No project description provided

Project description

nmatheg

nmatheg نماذج an easy straregy for training Arabic NLP models on huggingface datasets. Just specifiy the name of the dataset, preprocessing, tokenization and the training procedure in the config file to train an nlp model for that task.

install

pip install nmatheg

Configuration

Setup a config file for the training strategy.

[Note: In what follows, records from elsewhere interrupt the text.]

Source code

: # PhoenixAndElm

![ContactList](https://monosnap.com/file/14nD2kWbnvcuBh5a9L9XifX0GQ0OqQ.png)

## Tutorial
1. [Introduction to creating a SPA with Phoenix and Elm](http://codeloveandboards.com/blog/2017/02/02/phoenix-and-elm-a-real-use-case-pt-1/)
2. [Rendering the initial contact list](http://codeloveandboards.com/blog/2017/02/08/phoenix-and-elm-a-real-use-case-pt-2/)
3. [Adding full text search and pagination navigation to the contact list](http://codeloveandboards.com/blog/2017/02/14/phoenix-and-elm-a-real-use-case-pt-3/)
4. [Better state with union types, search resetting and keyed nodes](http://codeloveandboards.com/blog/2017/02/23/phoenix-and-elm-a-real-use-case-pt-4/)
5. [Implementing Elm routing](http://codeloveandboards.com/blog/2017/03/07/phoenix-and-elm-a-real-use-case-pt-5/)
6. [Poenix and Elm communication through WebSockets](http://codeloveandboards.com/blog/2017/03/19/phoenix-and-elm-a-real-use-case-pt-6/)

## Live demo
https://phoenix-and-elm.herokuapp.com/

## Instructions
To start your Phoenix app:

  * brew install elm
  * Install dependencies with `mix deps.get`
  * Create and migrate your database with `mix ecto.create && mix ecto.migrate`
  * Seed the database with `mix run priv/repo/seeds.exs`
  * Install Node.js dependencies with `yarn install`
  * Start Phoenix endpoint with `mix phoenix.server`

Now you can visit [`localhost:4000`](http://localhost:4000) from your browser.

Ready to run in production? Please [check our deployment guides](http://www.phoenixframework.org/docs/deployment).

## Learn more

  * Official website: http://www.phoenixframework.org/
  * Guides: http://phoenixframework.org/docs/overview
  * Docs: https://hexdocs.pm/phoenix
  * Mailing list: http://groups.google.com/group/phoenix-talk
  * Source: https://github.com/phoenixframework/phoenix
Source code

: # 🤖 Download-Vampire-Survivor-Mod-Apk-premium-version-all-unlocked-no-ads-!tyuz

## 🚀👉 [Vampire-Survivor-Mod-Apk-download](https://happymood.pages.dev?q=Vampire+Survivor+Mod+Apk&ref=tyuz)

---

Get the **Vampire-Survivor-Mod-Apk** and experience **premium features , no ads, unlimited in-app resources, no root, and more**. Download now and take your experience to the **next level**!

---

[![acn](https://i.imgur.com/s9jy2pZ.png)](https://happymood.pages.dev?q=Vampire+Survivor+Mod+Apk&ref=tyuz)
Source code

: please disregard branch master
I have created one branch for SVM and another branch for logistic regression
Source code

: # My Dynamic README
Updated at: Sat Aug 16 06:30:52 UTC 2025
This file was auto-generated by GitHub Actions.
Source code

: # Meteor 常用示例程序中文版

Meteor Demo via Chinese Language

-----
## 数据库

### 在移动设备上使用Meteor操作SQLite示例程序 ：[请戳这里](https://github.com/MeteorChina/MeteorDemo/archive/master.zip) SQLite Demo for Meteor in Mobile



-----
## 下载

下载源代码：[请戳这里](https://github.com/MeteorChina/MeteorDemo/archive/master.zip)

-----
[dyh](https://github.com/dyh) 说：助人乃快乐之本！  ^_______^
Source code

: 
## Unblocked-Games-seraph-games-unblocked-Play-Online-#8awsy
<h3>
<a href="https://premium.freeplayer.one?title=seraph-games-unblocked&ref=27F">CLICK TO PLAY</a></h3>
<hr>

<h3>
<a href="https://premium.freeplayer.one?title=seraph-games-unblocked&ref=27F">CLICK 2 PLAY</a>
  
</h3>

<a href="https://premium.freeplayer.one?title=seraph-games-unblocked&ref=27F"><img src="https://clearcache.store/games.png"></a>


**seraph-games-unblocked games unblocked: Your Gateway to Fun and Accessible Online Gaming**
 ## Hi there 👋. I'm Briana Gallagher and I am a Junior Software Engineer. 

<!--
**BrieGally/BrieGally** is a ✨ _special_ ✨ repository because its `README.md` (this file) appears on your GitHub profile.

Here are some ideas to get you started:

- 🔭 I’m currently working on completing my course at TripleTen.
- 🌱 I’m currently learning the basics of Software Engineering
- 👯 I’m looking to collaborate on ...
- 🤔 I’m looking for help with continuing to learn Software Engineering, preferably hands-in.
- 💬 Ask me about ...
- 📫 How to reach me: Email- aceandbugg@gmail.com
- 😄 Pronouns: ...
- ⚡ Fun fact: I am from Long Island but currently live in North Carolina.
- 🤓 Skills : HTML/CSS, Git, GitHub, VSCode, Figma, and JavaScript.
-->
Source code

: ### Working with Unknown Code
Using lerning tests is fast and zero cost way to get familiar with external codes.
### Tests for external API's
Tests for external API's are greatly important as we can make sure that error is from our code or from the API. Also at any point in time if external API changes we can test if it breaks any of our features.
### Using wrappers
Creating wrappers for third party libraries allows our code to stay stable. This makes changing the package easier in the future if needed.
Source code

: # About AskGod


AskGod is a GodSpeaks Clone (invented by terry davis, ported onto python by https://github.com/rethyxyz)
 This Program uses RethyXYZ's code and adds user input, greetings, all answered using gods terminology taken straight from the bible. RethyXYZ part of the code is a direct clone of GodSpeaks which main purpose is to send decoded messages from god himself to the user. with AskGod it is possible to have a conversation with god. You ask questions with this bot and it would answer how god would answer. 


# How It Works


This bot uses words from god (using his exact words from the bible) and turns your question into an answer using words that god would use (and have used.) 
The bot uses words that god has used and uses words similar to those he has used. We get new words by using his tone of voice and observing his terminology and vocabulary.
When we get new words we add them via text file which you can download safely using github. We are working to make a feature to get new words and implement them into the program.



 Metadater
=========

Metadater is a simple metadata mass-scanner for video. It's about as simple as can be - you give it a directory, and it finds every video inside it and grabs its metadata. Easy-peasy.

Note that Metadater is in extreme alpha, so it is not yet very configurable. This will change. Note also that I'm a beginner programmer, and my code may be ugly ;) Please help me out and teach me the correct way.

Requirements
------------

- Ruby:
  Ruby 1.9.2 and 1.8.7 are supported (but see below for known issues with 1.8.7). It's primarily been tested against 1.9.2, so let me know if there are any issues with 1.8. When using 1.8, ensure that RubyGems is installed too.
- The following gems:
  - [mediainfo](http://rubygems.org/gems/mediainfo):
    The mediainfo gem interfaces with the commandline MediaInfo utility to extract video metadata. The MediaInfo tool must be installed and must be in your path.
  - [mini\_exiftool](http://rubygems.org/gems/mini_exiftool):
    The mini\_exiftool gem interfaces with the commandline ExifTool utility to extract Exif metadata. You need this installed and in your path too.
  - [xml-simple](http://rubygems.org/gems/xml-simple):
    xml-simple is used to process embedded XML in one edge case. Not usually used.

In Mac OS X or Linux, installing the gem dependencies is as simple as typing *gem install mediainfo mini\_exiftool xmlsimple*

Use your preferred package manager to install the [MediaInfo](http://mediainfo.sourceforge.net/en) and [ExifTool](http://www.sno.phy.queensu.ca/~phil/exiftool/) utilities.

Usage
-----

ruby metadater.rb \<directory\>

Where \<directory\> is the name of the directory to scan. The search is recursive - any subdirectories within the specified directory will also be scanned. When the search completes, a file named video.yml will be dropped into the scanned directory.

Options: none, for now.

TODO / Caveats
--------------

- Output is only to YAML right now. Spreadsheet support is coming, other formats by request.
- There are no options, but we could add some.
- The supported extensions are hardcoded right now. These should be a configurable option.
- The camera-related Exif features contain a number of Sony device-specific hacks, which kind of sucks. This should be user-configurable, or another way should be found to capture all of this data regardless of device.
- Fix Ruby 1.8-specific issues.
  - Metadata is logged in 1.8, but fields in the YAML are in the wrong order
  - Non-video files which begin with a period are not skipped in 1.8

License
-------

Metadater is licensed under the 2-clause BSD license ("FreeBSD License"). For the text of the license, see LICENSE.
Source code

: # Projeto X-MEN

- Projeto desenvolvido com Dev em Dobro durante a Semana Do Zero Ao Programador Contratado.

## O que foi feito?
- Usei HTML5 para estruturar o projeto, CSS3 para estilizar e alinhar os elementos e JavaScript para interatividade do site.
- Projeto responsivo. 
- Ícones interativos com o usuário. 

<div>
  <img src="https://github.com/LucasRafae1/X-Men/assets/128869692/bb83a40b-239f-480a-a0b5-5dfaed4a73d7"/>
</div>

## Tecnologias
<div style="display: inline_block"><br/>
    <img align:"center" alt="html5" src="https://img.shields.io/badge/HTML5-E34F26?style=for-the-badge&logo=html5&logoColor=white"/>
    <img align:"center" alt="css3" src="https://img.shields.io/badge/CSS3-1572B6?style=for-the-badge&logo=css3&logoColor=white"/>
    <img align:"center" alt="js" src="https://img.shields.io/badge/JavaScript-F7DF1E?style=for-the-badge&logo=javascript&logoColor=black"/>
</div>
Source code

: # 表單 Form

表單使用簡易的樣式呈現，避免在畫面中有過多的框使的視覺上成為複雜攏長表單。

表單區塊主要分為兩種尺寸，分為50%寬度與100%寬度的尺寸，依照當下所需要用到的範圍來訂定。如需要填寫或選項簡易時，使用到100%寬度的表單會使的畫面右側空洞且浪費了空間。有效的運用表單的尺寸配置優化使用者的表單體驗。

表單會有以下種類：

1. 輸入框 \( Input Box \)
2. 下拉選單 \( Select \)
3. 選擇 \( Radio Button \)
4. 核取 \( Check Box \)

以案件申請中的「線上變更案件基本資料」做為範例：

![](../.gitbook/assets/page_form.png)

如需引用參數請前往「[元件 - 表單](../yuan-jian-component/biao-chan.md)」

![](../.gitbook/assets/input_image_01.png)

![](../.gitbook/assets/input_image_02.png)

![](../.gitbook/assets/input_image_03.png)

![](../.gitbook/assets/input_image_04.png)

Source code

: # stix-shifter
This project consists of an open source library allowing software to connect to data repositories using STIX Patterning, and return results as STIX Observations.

dataset_name = ajgt_twitter_ar

[preprocessing]
segment = False
remove_special_chars = False
remove_english = False
normalize = False
remove_diacritics = False
excluded_chars = []
remove_tatweel = False
remove_html_elements = False
remove_links = False 
remove_twitter_meta = False
remove_long_words = False
remove_repeated_chars = False

[tokenization]
tokenizer_name = WordTokenizer
vocab_size = 1000
max_tokens = 128

[model]
model_name = rnn

[log]
print_every = 10

[train]
save_dir = .
epochs = 10
batch_size = 256 

Main Sections

  • dataset describe the dataset and the task type. Currently we only support classification
  • preprocessing a set of cleaning functions mainly uses our library tnkeeh.
  • tokenization descrbies the tokenizer used for encoding the dataset. It uses our library tkseem.
  • train the training parameters like number of epochs and batch size.

Usage

Config Files

import nmatheg as nm
strategy = nm.TrainStrategy('config.ini')
strategy.start()

Benchmarking on multiple datasets and models

import nmatheg as nm
strategy = nm.TrainStrategy(
    datasets = 'arsentd_lev,arcd,caner', 
    models   = 'qarib/bert-base-qarib,aubmindlab/bert-base-arabertv01'
)
strategy.start()

Datasets

We are supporting huggingface datasets for Arabic. You can find the supported datasets here.

Dataset Description
ajgt_twitter_ar Arabic Jordanian General Tweets (AJGT) Corpus consisted of 1,800 tweets annotated as positive and negative. Modern Standard Arabic (MSA) or Jordanian dialect.
metrec The dataset contains the verses and their corresponding meter classes. Meter classes are represented as numbers from 0 to 13. The dataset can be highly useful for further research in order to improve the field of Arabic poems’ meter classification. The train dataset contains 47,124 records and the test dataset contains 8,316 records.
labr This dataset contains over 63,000 book reviews in Arabic. It is the largest sentiment analysis dataset for Arabic to-date. The book reviews were harvested from the website Goodreads during the month or March 2013. Each book review comes with the goodreads review id, the user id, the book id, the rating (1 to 5) and the text of the review.
ar_res_reviews Dataset of 8364 restaurant reviews from qaym.com in Arabic for sentiment analysis
arsentd_lev The Arabic Sentiment Twitter Dataset for Levantine dialect (ArSenTD-LEV) contains 4,000 tweets written in Arabic and equally retrieved from Jordan, Lebanon, Palestine and Syria.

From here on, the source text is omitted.